Vulnerability Isn't Soft. It's the Skill Most Leaders Are Afraid to Master.

This week was a breath of fresh air.

Fuller than usual — two jobs, back-to-back meetings, the kind of week that could easily blur into a series of checkboxes. But it didn't. Because tucked inside the noise were three experiences that stopped me in my tracks. Not because of what was accomplished, but because of what I witnessed: leaders, colleagues, and strangers choosing to be human out loud.

And it reminded me of something I've believed for a long time but don't always get to say plainly: vulnerability isn't a soft skill. It's one of the most advanced — and most avoided — skills in leadership.

A wooden bridge over a multi-tiered waterfall surrounded by moss-covered rocks and lush green trees, sunlight filtering through the canopy.

Blackwater Falls State Park, WV — July 26, 2025 — 📸 by Serena Riley

The Room That Changed When People Told the Truth

I led two design sessions this week to help reimagine current internal processes. It's been a while since I've facilitated this kind of work, and the moment the first session ended, I felt it — that particular kind of joy that comes not from finishing something, but from witnessing something.

In every technology company I've worked with, the instinct when faced with a challenge is to jump immediately to solutions. Someone names a problem, and within seconds the room is generating answers — for the face-value issue, without pausing to consider the holistic impact of those solutions or whether they're solving for the right thing at all.

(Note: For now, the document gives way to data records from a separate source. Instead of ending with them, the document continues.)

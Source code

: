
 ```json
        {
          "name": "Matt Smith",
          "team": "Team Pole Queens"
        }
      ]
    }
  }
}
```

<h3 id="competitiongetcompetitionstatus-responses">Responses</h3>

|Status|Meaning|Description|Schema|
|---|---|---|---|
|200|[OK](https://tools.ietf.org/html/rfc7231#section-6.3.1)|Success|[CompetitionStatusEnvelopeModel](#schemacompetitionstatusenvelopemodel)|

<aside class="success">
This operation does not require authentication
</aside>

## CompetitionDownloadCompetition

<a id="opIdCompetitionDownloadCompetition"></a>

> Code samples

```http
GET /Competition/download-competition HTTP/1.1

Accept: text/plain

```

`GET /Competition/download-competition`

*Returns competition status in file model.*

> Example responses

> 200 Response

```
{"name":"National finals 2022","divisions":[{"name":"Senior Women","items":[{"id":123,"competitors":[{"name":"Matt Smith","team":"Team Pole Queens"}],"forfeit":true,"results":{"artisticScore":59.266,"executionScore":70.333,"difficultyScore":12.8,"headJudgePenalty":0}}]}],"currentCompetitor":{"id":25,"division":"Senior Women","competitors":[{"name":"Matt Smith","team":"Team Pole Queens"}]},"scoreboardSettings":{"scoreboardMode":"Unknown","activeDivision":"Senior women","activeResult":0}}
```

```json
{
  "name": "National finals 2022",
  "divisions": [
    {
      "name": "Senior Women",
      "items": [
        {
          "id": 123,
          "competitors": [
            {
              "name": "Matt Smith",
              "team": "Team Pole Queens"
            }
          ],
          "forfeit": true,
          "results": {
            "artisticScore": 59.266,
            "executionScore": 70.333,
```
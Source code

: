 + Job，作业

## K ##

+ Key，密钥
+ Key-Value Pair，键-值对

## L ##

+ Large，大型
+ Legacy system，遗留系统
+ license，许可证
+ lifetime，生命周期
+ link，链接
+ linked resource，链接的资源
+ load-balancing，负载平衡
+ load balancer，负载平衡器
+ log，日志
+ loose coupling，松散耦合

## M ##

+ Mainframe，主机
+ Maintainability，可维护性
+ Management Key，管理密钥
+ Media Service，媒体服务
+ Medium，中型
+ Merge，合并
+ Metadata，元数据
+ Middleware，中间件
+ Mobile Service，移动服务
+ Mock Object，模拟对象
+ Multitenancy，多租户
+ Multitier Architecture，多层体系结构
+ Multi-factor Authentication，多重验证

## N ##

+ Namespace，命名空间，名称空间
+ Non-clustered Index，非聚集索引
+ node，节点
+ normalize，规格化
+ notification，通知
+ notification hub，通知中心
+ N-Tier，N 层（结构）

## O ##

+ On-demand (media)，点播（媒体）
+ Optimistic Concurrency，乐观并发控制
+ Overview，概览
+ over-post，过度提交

What I love about design thinking is that it forces a different kind of courage. It asks people to set aside what they know and what they can already build, and instead start with the question: what should the experience actually be?

When you bring a cross-departmental group of people together and invite them to think without the usual constraints of time, money, or hierarchy — something shifts. The problem stops belonging to one team. It becomes collective. The solutions that emerge are more integrated, more innovative, and owned by everyone in the room.

But none of that happens without one thing first: psychological safety. A room free of judgment and blame. And that kind of room doesn't build itself. Someone has to go first.

“Psychological safety isn’t a prerequisite you can skip. It IS the work.” - Serena Riley

Failing Forward Only Works If Someone Goes First

The second experience was a team professional development session called Failing Forward to Win.

It opened with a leader doing something that not enough leaders do — she shared her own story. Not a polished narrative of triumph, but the real, hard, sometimes painful experiences that shaped how she learned to break cycles of failure and find more meaningful paths forward.

The room changed the moment she finished.

Because when a leader goes first — when they lay something real on the table — it gives everyone else permission to do the same. And by the end of the session, people were calling it one of the best meetings they'd had in months, maybe longer.

This is the thing about "failing forward" as a concept: it only works if the culture underneath it is real. You can put the words on a slide, host the workshop, hang the poster. But if the people in the room don't feel safe enough to actually be honest about failure — with their colleagues, with their leaders, with themselves — it's just a slogan.

Vulnerability is what makes the culture real. And it has to start at the top.

What Happens When You Give Without a Title

The third experience took me outside my organization entirely.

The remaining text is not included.